WHAT YOU WILL DO
Only one stretch of the data below is needed. Output the lines from the one with "To explore a" up to and including the one with "- [transcript.json](data/transcript.json) : contains", exactly as they stand.

RECORDS FOR THIS TASK
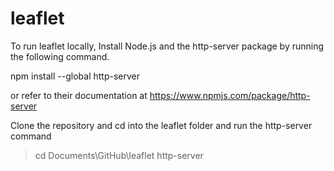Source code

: # leaflet

To run leaflet locally, 
Install Node.js and the http-server package by running the following command. 

npm install --global http-server

or refer to their documentation at https://www.npmjs.com/package/http-server

Clone the repository and cd into the leaflet folder and run the http-server command

>cd Documents\GitHub\leaflet
>http-server
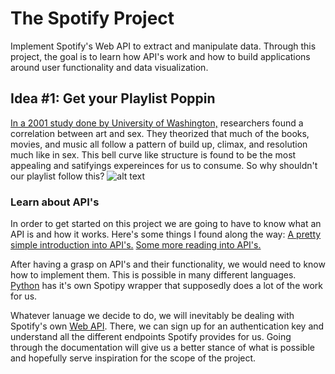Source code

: # The Spotify Project
Implement Spotify's Web API to extract and manipulate data. Through this project, the goal is to learn how API's work and how to build applications around user functionality and data visualization. 
## Idea #1: Get your Playlist Poppin

[In a 2001 study done by University of Washington,](https://www.youtube.com/watch?v=b6dT4kyVUuY) researchers found a correlation between art and sex. They theorized that much of the books, movies, and music all follow a pattern of build up, climax, and resolution much like in sex. This bell curve like structure is found to be the most appealing and satifyings expereinces for us to consume. So why shouldn't our playlist follow this? 
![alt text](https://i2.wp.com/studentry.sg/wp-content/uploads/2013/08/bell-curve.jpg "Optimal Drunk Level")

### Learn about API's 

In order to get started on this project we are going to have to know what an API is and how it works. Here's some things I found along the way: 
[A pretty simple introduction into API's.](https://gigaom.com/2010/10/29/using-apis-not-quite-as-hard-as-it-looks/)
[Some more reading into API's.](http://technologyadvice.com/blog/information-technology/how-to-use-an-api/)

After having a grasp on API's and their functionality, we would need to know how to implement them. This is possible in many different languages. [Python](https://spotipy.readthedocs.io/en/latest/) has it's own Spotipy wrapper that supposedly does a lot of the work for us. 

Whatever lanuage we decide to do, we will inevitably be dealing with Spotify's own [Web API](https://developer.spotify.com/web-api/). There, we can sign up for an authentication key and understand all the different endpoints Spotify provides for us. Going through the documentation will give us a better stance of what is possible and hopefully serve inspiration for the scope of the project. 

### 


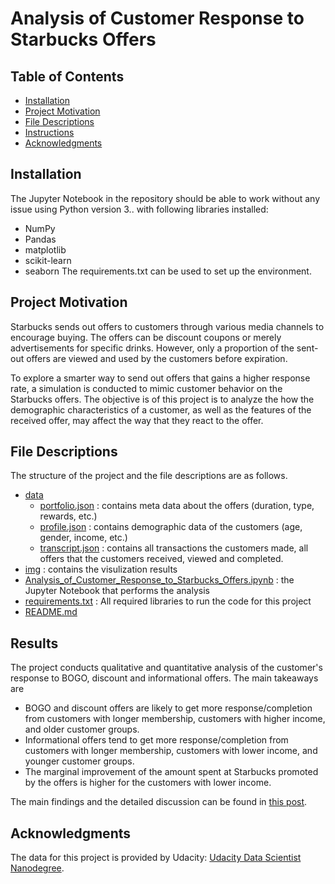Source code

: # Analysis of Customer Response to Starbucks Offers

## Table of Contents
- [Installation](#Installation)
- [Project Motivation](#ProjectMotivation)
- [File Descriptions](#FileDescriptions)
- [Instructions](#Instructions)
- [Acknowledgments](#Acknowledgments)
## Installation
The Jupyter Notebook in the repository should be able to work without any issue using Python version 3.. with following libraries installed:
- NumPy
- Pandas
- matplotlib
- scikit-learn
- seaborn
The requirements.txt can be used to set up the environment.
## Project Motivation
Starbucks sends out offers to customers through various media channels to encourage buying. The offers can be discount coupons or  merely advertisements for specific drinks. However, only a proportion of the sent-out offers are viewed and used by the customers before expiration. 

To explore a smarter way to send out offers that gains a higher response rate, a simulation is conducted to mimic customer behavior on the Starbucks offers. The objective is of this project is to analyze the how the demographic characteristics of a customer, as well as the features of the received offer, may affect the way that they react to the offer.
## File Descriptions
The structure of the project and the file descriptions are as follows.
- [data](data)
	- [portfolio.json](data/portfolio.json) : contains meta data about the offers (duration, type, rewards, etc.)
	- [profile.json](data/profile.json) : contains demographic data of the customers (age, gender, income, etc.)
	- [transcript.json](data/transcript.json) : contains all transactions the customers made, all offers that the customers received, viewed and completed.
- [img](img) : contains the visulization results
- [Analysis_of_Customer_Response_to_Starbucks_Offers.ipynb](Analysis_of_Customer_Response_to_Starbucks_Offers.ipynb) : the Jupyter Notebook that performs the analysis
- [requirements.txt](requirements.txt) : All  required libraries to run the code for this project
- [README.md](README.md)
## Results
The project conducts qualitative and quantitative analysis of the customer's response to BOGO, discount and informational offers. The main takeaways are
- BOGO and discount offers are likely to get more response/completion from customers with longer membership, customers with higher income, and older customer groups. 
- Informational offers tend to get more response/completion from customers with longer membership, customers with lower income, and younger customer groups.
- The marginal improvement of the amount spent at Starbucks promoted by the offers is higher for the customers with lower income.

The main findings and the detailed discussion can be found in [this post](https://medium.com/@jiaxi_liu/is-there-a-better-strategy-to-send-out-starbucks-offer-57838bba32c3).

## Acknowledgments
The data for this project is provided by Udacity: [Udacity Data Scientist Nanodegree](https://www.udacity.com/course/data-scientist-nanodegree--nd025).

ANSWER FOR THIS EXERCISE
To explore a smarter way to send out offers that gains a higher response rate, a simulation is conducted to mimic customer behavior on the Starbucks offers. The objective is of this project is to analyze the how the demographic characteristics of a customer, as well as the features of the received offer, may affect the way that they react to the offer.
## File Descriptions
The structure of the project and the file descriptions are as follows.
- [data](data)
	- [portfolio.json](data/portfolio.json) : contains meta data about the offers (duration, type, rewards, etc.)
	- [profile.json](data/profile.json) : contains demographic data of the customers (age, gender, income, etc.)
	- [transcript.json](data/transcript.json) : contains all transactions the customers made, all offers that the customers received, viewed and completed.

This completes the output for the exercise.